I put my clothes and sneakers back on (hey, I was relaxing in pjs!), grabbed my handbag, phone, camera and laptop, and laid in the tub. I covered up with the comforter and closed the shower curtain (the opposite wall is a plate glass mirror).
I could still hear the weather guys from the other room, and they kept harping on last year's huge hail storm and the likelihood it would happen again this year. Shut up! All I could think about was my beautiful new FJ, how hard it was to find, and how far away I am from my guys at Toyota South. I actually considered driving it down the road and parking it in the car wash, but there was no time.
After a few loud booms, it all seemed to be over. Sure enough, it was bright outside (I'd forgotten it was supposed to still be light), and a gentle rain was falling. So within about 15 minutes, it was all over, at least for Poteau. Not so great for several places in Arkansas, but we did okay.
My other exciting (gut-wrenching) experience was driving up Cavanal Hill this morning. http://poteauchamber.com/Community/CavanalHill/tabid/88/Default.aspx Touted as the "world's tallest hill", at 1,999 feet it's just one foot shy of being classified a mountain. I called the local Chamber to see if there's a hiking trail, assuming that since I'd hiked in the Smokies I could handle the elevation, but there's just a road. Turns out to be a good thing since the hill is so steep! I didn't pack enough inhalers to handle this so-called hill.
Although I love helicopters, tiny planes, tall buildings, etc., I have a serious problem with heights. Somehow there's a pocket of fear that starts around 20 feet or so and stops whenever I feel I'm mechanically safe, like in a machine or building. I mean, I was fine at the top of the World Trade Center because it seemed unreal, but was leery of getting close to the edge at the Empire State Building -- which has fencing stretching way above my head.
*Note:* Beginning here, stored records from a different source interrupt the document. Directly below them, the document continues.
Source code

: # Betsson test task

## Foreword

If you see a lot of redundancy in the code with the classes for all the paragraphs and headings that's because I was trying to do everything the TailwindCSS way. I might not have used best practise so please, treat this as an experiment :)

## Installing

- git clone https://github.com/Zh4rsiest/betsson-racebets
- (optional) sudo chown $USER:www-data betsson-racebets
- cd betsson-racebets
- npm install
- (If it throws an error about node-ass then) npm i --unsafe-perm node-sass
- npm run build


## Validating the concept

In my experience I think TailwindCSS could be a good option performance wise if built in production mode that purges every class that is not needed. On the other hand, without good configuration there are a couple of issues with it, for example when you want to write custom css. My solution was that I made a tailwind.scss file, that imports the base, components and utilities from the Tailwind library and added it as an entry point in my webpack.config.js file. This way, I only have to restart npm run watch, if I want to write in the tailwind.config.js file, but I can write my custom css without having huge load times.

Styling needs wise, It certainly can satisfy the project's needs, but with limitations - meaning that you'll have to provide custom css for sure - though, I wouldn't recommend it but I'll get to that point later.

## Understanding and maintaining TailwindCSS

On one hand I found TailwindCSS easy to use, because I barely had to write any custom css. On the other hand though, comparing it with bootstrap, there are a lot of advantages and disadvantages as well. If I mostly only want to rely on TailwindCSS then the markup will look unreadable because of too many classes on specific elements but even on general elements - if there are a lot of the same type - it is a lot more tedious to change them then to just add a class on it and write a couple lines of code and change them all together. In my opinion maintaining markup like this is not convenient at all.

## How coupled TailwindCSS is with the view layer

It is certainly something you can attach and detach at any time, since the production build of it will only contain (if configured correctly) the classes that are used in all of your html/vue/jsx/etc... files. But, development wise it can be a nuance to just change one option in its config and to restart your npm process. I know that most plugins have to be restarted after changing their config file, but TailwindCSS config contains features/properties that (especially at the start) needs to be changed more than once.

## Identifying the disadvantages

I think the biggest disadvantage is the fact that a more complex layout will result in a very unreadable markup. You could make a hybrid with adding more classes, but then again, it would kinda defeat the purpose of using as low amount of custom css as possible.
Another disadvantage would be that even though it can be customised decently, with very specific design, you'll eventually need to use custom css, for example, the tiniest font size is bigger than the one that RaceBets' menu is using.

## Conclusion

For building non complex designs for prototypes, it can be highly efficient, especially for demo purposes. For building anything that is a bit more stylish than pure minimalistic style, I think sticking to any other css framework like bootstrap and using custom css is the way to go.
Makes no sense. (Bridges don't count, though, since it feels like gravity is literally pulling me over the edge.)
And yet even in a car (mechanical) flat on the ground (less than the 20-foot pocket), driving or being driven, it freaks me out to take those curvy roads that go to the chalets in Gatlinburg: I have to fight thoughts of brakes going out, a tire going off the sheer edge, or losing the engine and sliding backwards. (Yes, I know an automatic would just stop, and you could take your foot off the clutch, but fear isn't logical.)
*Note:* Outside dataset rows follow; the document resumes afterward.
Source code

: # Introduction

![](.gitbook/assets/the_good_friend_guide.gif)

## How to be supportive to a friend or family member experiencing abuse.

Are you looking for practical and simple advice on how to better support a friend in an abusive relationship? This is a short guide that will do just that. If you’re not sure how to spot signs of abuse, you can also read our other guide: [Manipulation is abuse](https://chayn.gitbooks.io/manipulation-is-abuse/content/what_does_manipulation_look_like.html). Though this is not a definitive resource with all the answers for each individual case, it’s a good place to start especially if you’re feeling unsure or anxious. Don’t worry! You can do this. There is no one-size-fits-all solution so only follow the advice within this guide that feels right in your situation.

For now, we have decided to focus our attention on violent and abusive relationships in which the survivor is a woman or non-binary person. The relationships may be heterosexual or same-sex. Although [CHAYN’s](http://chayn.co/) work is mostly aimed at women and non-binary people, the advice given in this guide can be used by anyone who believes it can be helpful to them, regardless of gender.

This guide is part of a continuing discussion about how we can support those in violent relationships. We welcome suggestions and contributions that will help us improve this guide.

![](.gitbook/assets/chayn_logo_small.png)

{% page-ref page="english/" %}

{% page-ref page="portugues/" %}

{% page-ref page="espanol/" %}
So, anyway, about halfway up the hill things started to get freaky. Lots of switchbacks and what appeared to be bushes along the road that were actually treetops. All I kept thinking was "okay, this is a challenge, and that's what I'm here for" and "how in the heck can I handle Colorado if I can't do this?". So I drove right by the two pull-offs and made it to the top. Of course, it was misty and foggy, but I made it! Whew. Oh, hell, now I have to drive down...
All I'm going to say is that I only made it into second gear three times; otherwise, it was 10mph in first gear and I'm not ashamed to say so. The two photos were taken at a dead stop - these were NOT shot while the truck was moving! (Compare this to the McDonald's shot... height is scary, but not speed.) I celebrated at the bottom with a huge hunk of rocky road fudge, and I deserved it.
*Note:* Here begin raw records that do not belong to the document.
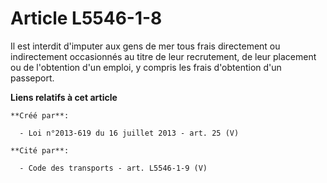 # Article L5546-1-8

Il est interdit d'imputer aux gens de mer tous frais directement ou indirectement occasionnés au titre de leur recrutement,
de leur placement ou de l'obtention d'un emploi, y compris les frais d'obtention d'un passeport.

**Liens relatifs à cet article**

	**Créé par**:

	  - Loi n°2013-619 du 16 juillet 2013 - art. 25 (V)

	**Cité par**:

	  - Code des transports - art. L5546-1-9 (V)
So now I'm off to the Spiro Mounds a little north of there, then back south to Talihina and the Ouachita National Forest. I plan to do quite a bit of camping and hiking, so I'm not sure when I'll post next, but it looks like good weather for it (which, in Oklahoma, seems to mean 'no tornadoes' -- but also notice I'm not driving west toward the wildfires).
By the way, I'm learning to pronounce things properly, i.e. Poteau is po-to with two long ohs. Tahlequah is ta-lee-kwa with the emphasis on kwa. (Although I'm told the native americans say ta-lee-kuh.) And Spiro has a long i, like spirograph, not like spear-o. Of course, I immediately return the favor by teaching people how to pronounce Marijka! :-)
* For those who haven't heard the story, I was in Stillwell (I think) doing sewing events for Husqvarna. The hotel had one of those wide-open atrium lobbies and all the rooms overlooked it with sliding glass doors and a little balcony. There was a raucous bachelor party reverberating throughout the atrium, so I kept calling the front desk to ask when the bar closed - I'm quite sure they were sick of me already. Since I couldn't sleep, I turned on the TV. Big, big mistake! Horrible tornado warnings, scary moving graphics, and "we've seen one touch down in such-n-such", but they only gave county names. How in the heck am I supposed to know what county I'm in? So I call the front desk. Yep, they're talking about our county. I wait for the "go to your safe place" announcement and call the front desk: "where's our safe place?". The guy pauses for a second and says, "well, I guess you just crawl under your bed" and hangs up on me! (Remember, I'm on an upper floor surrounded by glass.) I don't remember sleeping much, but the ladies sure got a kick out of the story the next morning. I guess tornado warnings in Oklahoma just don't scare anyone but tourists.